自分の昇進の邪魔をしているのか、と思ったが何処か違った気がした。
桂花の心には苛立ちが募る。試されている、というのが何より心を燃やした。
――どうせ……あんただって且授様の腰ぎんちゃくのくせに。何よ。孤児だったから、育てて貰った且授様が居たから、あんたはそこに居れるだけじゃない!
今の地位は親の七光りでしかないはずだ、と。自分だって……と敵対心が勢いを強めた。
上位関係から滅多な事は言えない。それでも彼女は生来の気性の激しさから、試し返す事を決めた。
「……仕事は完璧にこなしています。そして出来る限り“詰めた”つもりですが、もしやお気づきになられませんでしたか?」
桂花ほど優秀な者が、ただ手を拱いて淡々と仕事をこなすはずがあろうか。
彼女は、仕事をこなしながらも幾多の改善案を書簡の淵に滑り込ませ、下級文官の戯言よ、と切り捨てられないで且授の目に留まるのを待っていたのだ。
気付いているからこそ自分を此処に呼んだのだろう? 気に食わないなら左遷だろうとなんだろうとすればいい……と、彼女は挑発したのだ。
数瞬、夕は止まる。真っ直ぐに見つめてくる桂花の瞳を覗き込み、小さく満足げに鼻を鳴らし……バカにしたように口の端を吊り上げた。
「この程度で満足して貰っては困る。改善点が幾つもあった。もっと煮詰めてから出せばいいのに、焦り過ぎ」
「なっ……」
驚愕で目を見開いた桂花は、すっと差し出された書簡に付け足された事案を見て、息が詰まった。

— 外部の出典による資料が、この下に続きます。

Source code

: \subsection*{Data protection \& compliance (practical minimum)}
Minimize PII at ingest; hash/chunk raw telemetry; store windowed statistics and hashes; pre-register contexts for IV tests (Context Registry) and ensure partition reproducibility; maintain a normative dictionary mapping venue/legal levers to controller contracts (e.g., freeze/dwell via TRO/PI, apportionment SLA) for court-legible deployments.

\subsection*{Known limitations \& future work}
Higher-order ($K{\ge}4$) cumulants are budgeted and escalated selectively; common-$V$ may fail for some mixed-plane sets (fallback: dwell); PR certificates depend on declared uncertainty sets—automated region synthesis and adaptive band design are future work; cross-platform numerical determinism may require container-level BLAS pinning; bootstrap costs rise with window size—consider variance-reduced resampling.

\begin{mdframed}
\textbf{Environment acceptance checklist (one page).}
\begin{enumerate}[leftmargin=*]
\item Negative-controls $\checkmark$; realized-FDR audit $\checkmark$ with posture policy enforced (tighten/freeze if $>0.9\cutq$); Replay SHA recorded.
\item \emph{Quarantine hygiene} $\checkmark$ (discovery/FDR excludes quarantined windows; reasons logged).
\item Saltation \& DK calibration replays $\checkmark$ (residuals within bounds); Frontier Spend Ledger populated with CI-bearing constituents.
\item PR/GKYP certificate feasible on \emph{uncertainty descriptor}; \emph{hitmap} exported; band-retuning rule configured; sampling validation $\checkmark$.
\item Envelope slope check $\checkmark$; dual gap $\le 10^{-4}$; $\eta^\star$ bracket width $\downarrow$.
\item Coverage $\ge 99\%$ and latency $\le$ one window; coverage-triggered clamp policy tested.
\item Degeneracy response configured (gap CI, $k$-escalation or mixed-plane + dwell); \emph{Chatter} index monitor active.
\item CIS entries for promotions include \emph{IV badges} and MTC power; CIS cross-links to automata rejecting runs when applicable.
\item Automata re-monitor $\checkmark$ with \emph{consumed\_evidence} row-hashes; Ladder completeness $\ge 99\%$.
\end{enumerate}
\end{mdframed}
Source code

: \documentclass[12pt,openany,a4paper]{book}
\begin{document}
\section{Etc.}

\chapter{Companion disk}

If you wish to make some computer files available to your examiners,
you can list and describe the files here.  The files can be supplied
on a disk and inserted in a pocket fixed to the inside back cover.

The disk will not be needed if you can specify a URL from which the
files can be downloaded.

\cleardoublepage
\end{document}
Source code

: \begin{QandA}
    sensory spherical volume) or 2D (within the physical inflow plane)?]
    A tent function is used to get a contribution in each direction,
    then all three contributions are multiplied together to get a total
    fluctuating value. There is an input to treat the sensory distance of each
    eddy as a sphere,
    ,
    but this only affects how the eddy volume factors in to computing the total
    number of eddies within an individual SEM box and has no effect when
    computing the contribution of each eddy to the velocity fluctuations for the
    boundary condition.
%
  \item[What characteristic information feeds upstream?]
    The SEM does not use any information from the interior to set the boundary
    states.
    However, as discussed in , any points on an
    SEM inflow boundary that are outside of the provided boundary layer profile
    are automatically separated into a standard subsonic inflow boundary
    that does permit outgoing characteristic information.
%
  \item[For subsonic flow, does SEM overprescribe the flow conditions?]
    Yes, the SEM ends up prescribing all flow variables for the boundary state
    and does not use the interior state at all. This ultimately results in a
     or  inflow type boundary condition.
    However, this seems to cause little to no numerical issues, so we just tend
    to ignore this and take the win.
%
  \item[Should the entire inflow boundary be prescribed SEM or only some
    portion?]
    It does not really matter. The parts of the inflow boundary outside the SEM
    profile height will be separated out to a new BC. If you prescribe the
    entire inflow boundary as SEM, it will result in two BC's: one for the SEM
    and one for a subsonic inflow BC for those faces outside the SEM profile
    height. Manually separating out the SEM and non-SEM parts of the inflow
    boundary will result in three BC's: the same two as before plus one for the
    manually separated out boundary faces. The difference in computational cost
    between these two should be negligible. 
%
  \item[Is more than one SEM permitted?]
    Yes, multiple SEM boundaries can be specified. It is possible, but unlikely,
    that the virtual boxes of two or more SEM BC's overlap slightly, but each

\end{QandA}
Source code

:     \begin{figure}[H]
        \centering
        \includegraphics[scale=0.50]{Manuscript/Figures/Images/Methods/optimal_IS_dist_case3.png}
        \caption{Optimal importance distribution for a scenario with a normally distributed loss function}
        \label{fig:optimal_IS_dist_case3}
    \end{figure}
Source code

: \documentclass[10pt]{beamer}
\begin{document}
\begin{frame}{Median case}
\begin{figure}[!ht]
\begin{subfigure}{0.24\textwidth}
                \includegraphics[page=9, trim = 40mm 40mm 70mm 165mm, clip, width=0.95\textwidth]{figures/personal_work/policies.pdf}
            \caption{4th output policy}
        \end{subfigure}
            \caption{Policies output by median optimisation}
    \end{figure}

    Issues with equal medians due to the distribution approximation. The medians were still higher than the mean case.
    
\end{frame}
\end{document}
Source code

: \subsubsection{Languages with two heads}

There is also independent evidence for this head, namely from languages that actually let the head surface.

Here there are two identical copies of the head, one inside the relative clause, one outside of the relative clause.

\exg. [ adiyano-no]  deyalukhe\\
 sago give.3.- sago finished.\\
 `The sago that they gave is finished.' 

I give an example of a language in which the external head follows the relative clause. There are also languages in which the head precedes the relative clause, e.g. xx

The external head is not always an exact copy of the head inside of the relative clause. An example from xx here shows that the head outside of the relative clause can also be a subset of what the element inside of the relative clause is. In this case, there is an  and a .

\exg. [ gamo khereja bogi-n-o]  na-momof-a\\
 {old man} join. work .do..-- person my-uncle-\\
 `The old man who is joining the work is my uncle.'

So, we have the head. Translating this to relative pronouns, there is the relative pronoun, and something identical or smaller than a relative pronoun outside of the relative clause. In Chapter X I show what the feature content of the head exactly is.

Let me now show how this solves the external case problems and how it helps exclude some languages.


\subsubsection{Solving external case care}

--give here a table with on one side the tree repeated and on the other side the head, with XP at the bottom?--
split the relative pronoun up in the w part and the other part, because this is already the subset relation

自分よりも上手く回せる事案になっていた。煮詰めれば考え付く程度の細かい所であったと、自身の不足を思い知らされた。
それに……と夕は続ける。続けて出された一枚の書簡にある事案は、余分な浪費による甚大な国庫の支出具合について、と書かれていた。麗羽が街で散財している為だと、こっそり忍ばせてもいる。
「本初にお金を浪費させてる意味も分からないの? あなたは心が綺麗過ぎて、人心掌握への認識が甘すぎ」
絶句。
畳み掛けるように突き付けられた否定の言葉。何が悪かったのかと考えても出て来ない。目の前の少女は気付いているというのに。
悔しさにわなわなと震える手はいつの間にか書簡を握りつぶしていた。
その様子に、寝台の上で胡坐をかいた明はケタケタと笑った。
「ひひっ、あははは! 頑張り屋さんの荀ケちゃーん。おいたは程々にね♪ これが夕以外の目に留まってたら、骨の髄までしゃぶりつくされてたよ?」
精神を逆なでする声音にぞわぞわと気持ち悪さが肌の下を這い回る。下級武官如きが自分に話しかけるな、バカにするな! そうして彼女はまた、二人の術中に嵌っていく。